↓

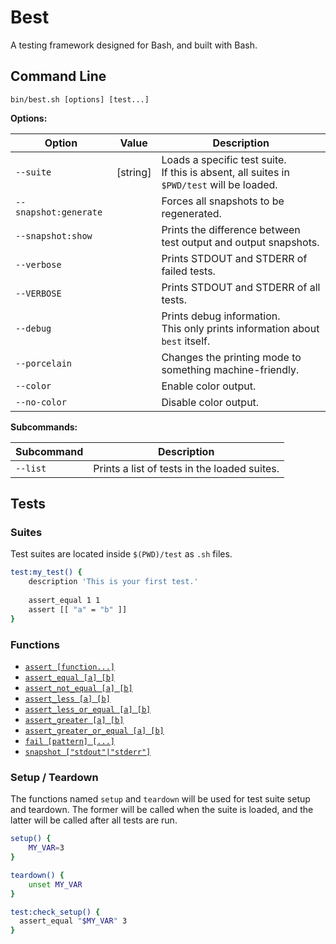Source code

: # Best
A testing framework designed for Bash, and built with Bash.



## Command Line

```shell
bin/best.sh [options] [test...]
```

**Options:**

| Option                | Value      | Description                                                  |
| --------------------- | ---------- | ------------------------------------------------------------ |
| `--suite`             | \[string\] | Loads a specific test suite.<br />If this is absent, all suites in `$PWD/test` will be loaded. |
| `--snapshot:generate` |            | Forces all snapshots to be regenerated.                      |
| `--snapshot:show`     |            | Prints the difference between test output and output snapshots. |
| `--verbose`           |            | Prints STDOUT and STDERR of failed tests.                    |
| `--VERBOSE`           |            | Prints STDOUT and STDERR of all tests.                       |
| `--debug`             |            | Prints debug information.<br />This only prints information about `best` itself. |
| `--porcelain`         |            | Changes the printing mode to something machine-friendly.     |
| `--color`             |            | Enable color output.                                         |
| `--no-color`          |            | Disable color output.                                        |

**Subcommands:**

| Subcommand | Description                                  |
| ---------- | -------------------------------------------- |
| `--list`   | Prints a list of tests in the loaded suites. |





## Tests

### Suites

Test suites are located inside `$(PWD)/test` as `.sh` files.

```bash
test:my_test() {  
    description 'This is your first test.'
    
    assert_equal 1 1
    assert [[ "a" = "b" ]]
}
```



### Functions

- [`assert [function...]`](docs/fn_assert.md)
- [`assert_equal [a] [b]`](docs/fn_assert_equal.md)
- [`assert_not_equal [a] [b]`](docs/fn_assert_not_equal.md)
- [`assert_less [a] [b]`](docs/fn_assert_less.md)
- [`assert_less_or_equal [a] [b]`](docs/fn_assert_less_or_equal.md)
- [`assert_greater [a] [b]`](docs/fn_assert_greater.md)
- [`assert_greater_or_equal [a] [b]`](docs/fn_assert_greater_or_equal.md)
- [`fail [pattern] [...]`](docs/fn_fail.md)
- [`snapshot ["stdout"|"stderr"]`](docs/fn_snapshot.md)

### 

### Setup / Teardown

The functions named `setup` and `teardown` will be used for test suite setup and teardown.
The former will be called when the suite is loaded, and the latter will be called after all tests are run.

```bash
setup() {
	MY_VAR=3
}

teardown() {
	unset MY_VAR
}

test:check_setup() {
  assert_equal "$MY_VAR" 3
}
```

↑

§ EXERCISE BRIEF
Select from the material above each line in which the string "snapshot" appears, and list those lines.

§ SOLUTION TO THE PROBLEM
| `--snapshot:generate` |            | Forces all snapshots to be regenerated.                      |
| `--snapshot:show`     |            | Prints the difference between test output and output snapshots. |
- [`snapshot ["stdout"|"stderr"]`](docs/fn_snapshot.md)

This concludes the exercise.